The Supreme Court agreed on Monday to rule on what measures, if any, public school systems may use to maintain racial balance in individual schools....Greenhouse notes that the back in December, before Alito replaced O'Connor, the Court denied cert in a similar case. That is, it seemed as though there were not four Justices who were ready to go back to the issue that so recently roiled the Court in Grutter and now there are.
The action came three years after the court upheld a racially conscious admissions plan at the University of Michigan Law School. Writing for the majority in that 5-to-4 decision, Grutter v. Bollinger, Justice Sandra Day O'Connor suggested that, at least in higher education, affirmative action might be necessary for another 25 years.
Briefs are now likely to pour into the court in advance of a November argument; the University of Michigan case drew more than 100 briefs. But one of the more influential analyses may prove to be a brief concurring opinion in the Seattle case by Judge Alex Kozinski, the Ninth Circuit judge whose views carry great weight among legal conservatives.Grutter had a similar theme appealing to conservatives: leave university officials alone to shape policy as they think is right, as they look at complex factors. This is not just a matter of deferring to education experts. It's a recognition that courts may not be able to make better decisions and that more litigation will drain resources that can be better spent elsewhere.
Describing the Seattle plan as one "that gives the American melting pot a healthy stir without benefiting or burdening any particular group," Judge Kozinski addressed the Supreme Court justices directly, on the assumption that they would soon be reviewing the decision.

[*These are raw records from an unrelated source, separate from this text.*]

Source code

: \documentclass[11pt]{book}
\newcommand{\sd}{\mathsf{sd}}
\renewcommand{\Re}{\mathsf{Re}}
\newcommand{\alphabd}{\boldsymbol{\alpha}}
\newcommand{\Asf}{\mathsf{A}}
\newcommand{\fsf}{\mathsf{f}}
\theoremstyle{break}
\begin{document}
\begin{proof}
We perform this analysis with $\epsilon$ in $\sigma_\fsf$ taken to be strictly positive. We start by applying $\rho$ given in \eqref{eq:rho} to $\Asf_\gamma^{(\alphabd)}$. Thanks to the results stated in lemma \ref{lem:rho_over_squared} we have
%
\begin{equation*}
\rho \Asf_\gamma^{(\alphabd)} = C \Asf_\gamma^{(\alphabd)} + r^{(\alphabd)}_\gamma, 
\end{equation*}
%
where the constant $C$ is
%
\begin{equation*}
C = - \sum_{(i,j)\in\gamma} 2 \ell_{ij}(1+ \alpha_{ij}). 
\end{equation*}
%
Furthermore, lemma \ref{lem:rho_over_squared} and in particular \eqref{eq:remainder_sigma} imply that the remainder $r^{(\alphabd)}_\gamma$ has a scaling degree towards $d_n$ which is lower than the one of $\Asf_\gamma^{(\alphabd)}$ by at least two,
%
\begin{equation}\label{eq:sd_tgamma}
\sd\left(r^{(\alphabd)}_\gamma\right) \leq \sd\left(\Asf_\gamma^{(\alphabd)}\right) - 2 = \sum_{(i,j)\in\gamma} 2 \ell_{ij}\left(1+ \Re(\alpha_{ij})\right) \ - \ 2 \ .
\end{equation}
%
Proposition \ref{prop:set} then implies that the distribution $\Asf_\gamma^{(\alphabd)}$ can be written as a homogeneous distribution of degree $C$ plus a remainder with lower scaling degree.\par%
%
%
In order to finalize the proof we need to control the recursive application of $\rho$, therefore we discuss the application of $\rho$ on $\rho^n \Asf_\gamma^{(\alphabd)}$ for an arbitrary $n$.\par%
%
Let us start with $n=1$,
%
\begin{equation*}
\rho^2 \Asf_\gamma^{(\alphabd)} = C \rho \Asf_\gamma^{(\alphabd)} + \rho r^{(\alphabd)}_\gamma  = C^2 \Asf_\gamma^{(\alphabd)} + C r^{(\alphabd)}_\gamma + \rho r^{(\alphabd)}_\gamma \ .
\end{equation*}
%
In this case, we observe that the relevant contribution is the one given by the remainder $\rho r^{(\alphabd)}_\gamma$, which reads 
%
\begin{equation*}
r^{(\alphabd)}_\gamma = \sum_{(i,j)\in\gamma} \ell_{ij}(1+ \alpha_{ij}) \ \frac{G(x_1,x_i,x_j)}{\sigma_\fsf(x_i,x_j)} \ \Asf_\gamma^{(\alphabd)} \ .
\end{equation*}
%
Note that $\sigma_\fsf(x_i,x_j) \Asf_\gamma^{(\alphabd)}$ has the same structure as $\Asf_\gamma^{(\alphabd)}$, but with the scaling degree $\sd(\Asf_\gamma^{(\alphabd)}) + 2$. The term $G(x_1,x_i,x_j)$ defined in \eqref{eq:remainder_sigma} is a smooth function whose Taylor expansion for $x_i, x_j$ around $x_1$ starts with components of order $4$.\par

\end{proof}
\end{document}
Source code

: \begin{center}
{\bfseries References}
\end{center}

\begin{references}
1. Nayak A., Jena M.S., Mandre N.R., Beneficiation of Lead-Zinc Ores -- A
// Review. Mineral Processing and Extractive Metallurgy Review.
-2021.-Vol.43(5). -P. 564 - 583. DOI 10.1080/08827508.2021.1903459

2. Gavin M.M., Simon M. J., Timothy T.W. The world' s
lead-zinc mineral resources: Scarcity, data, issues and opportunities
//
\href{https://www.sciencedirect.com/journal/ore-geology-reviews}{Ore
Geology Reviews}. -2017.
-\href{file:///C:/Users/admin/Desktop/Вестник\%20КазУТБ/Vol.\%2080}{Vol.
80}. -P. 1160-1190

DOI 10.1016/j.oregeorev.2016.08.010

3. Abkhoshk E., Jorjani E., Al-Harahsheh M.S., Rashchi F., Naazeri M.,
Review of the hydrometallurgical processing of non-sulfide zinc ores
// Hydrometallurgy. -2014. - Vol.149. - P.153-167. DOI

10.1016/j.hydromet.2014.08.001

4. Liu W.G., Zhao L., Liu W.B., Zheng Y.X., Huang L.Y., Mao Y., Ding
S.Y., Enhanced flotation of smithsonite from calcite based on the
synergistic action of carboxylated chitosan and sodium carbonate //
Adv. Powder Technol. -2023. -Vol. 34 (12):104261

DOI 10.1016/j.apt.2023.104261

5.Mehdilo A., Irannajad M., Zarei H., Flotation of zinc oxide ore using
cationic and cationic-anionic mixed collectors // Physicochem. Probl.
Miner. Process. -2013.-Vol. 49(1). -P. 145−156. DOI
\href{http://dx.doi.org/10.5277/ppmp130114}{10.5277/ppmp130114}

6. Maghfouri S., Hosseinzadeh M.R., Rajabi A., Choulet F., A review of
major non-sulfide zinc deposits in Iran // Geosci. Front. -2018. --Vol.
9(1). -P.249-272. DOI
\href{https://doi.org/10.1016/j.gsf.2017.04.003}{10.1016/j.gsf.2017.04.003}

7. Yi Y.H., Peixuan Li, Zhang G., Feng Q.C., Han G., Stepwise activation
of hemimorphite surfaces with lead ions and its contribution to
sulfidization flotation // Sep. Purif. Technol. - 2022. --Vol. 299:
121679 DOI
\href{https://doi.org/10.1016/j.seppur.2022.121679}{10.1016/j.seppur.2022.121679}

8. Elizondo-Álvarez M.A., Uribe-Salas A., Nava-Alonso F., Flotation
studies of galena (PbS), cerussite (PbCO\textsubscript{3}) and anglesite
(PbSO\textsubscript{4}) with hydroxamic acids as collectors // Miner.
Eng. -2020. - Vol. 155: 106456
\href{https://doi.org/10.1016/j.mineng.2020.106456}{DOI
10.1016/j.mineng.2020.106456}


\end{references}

"There is much to be said for returning primacy on matters of educational policy to local officials," he said.
There are many differences between universities and early schooling however. Young children are compelled to attend school, and parents care a lot about sending their children to a nearby school. We can easily understand why they feel wronged when their child is turned away from the nearest school explicitly because of race, especially in a city (like Seattle) that never practiced segregation.
But there is local government, and these parents had their chance to participate in it and lost. The question is whether they should be able to enlist courts in the project of changing the policy produced by that democratic process. Can you say that they should without repudiating Grutter?